--- About this exercise ---
Gather up every line from the entries below that uses the word "Updated".

--- Data to use ---
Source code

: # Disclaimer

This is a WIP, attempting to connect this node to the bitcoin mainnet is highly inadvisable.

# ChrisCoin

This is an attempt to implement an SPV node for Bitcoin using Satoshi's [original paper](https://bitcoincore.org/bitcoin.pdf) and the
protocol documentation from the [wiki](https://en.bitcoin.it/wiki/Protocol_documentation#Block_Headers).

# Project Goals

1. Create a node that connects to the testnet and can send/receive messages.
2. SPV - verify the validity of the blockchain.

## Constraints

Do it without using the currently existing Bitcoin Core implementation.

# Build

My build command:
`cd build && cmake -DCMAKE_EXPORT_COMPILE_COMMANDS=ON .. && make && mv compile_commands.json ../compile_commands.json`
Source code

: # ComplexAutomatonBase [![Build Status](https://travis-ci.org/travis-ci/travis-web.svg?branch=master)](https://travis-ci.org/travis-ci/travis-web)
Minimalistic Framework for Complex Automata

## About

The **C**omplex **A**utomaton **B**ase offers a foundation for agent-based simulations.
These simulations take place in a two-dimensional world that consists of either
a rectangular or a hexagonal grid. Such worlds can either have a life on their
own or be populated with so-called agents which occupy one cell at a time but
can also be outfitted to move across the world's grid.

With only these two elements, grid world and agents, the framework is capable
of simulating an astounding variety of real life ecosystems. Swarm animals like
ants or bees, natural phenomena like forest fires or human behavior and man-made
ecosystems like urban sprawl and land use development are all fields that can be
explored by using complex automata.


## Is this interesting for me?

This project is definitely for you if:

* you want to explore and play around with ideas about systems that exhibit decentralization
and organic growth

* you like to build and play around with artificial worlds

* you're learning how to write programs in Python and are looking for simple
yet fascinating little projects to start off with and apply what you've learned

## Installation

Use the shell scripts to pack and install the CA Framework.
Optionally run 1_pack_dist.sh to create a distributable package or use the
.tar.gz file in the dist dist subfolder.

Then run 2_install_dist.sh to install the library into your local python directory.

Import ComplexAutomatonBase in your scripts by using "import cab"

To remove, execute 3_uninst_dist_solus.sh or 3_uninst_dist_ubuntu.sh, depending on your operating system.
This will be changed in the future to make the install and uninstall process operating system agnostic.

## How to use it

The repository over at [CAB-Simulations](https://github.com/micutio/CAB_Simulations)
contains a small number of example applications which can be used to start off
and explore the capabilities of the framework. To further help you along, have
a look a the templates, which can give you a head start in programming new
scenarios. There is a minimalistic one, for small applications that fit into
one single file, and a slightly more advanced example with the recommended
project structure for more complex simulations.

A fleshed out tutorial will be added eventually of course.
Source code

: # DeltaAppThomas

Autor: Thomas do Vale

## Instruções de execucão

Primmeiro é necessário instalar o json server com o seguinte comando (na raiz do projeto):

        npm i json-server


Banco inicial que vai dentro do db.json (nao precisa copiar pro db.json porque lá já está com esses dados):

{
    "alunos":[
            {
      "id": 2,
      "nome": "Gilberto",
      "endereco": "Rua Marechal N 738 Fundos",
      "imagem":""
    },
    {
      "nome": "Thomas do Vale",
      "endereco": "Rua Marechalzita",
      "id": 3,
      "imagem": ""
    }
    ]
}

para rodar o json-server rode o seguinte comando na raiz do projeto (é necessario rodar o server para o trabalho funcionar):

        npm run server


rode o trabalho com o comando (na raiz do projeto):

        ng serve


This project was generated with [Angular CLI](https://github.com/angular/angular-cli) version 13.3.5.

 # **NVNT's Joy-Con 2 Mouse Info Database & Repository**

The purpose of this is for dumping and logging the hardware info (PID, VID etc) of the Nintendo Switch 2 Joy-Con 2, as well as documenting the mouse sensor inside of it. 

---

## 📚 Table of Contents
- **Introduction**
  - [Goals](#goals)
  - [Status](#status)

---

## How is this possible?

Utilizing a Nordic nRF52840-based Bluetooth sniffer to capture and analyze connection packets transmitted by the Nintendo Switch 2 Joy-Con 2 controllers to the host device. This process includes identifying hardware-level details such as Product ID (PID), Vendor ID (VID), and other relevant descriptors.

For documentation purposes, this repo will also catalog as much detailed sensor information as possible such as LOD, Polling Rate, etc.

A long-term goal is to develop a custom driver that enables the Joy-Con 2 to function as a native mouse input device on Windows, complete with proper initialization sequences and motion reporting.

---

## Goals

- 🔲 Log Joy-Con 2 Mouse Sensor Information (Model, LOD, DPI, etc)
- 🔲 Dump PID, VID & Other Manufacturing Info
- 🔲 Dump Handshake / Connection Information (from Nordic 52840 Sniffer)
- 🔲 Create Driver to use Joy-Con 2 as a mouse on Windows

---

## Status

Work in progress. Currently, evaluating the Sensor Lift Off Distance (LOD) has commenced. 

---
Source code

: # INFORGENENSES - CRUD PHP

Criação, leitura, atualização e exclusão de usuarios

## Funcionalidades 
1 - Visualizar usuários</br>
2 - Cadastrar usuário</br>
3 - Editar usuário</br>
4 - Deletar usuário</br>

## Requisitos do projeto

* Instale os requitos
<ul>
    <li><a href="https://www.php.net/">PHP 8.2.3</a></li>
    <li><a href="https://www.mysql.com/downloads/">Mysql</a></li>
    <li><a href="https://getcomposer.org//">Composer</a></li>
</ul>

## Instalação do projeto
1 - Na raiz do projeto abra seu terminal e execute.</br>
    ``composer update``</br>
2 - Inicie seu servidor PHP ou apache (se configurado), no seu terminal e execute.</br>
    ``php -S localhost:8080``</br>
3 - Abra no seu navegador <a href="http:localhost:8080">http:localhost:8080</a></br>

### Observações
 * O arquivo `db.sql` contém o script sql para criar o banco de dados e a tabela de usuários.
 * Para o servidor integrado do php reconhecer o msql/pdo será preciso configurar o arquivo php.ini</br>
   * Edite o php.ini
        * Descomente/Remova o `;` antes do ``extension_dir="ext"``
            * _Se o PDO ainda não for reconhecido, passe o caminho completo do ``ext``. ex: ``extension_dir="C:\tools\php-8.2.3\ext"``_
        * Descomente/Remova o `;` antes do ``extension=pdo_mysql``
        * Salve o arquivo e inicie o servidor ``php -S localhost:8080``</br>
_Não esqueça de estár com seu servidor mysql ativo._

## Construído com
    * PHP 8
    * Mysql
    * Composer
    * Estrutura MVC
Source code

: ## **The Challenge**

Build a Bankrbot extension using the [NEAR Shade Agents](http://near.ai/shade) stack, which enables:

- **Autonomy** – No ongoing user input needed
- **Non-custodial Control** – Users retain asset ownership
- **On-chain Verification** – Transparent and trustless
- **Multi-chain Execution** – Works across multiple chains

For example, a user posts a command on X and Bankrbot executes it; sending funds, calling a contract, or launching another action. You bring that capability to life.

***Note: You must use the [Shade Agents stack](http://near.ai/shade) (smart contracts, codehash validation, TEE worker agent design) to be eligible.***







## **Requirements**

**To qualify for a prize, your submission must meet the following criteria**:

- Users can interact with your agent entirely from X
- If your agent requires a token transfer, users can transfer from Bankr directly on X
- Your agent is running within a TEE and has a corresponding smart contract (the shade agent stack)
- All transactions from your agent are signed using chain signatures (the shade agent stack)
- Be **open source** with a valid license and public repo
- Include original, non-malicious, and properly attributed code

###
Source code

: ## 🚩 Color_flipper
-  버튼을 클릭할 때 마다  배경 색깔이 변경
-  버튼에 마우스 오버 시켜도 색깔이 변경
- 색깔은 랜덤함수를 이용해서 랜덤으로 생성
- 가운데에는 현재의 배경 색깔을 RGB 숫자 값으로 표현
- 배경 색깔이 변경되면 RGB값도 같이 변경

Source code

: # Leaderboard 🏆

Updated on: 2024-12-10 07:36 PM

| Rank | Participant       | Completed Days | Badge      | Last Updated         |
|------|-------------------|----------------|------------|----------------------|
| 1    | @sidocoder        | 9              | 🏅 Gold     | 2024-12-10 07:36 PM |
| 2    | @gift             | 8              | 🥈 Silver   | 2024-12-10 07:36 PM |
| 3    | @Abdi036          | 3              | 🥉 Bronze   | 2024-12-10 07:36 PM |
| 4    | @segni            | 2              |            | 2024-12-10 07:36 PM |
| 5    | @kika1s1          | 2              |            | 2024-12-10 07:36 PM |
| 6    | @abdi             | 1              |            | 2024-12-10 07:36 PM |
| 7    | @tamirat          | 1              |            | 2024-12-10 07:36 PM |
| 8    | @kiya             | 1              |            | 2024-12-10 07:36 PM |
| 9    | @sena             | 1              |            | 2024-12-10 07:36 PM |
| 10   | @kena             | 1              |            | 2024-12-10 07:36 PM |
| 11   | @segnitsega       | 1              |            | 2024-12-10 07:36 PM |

--- Solution for this problem ---
Updated on: 2024-12-10 07:36 PM
| Rank | Participant       | Completed Days | Badge      | Last Updated         |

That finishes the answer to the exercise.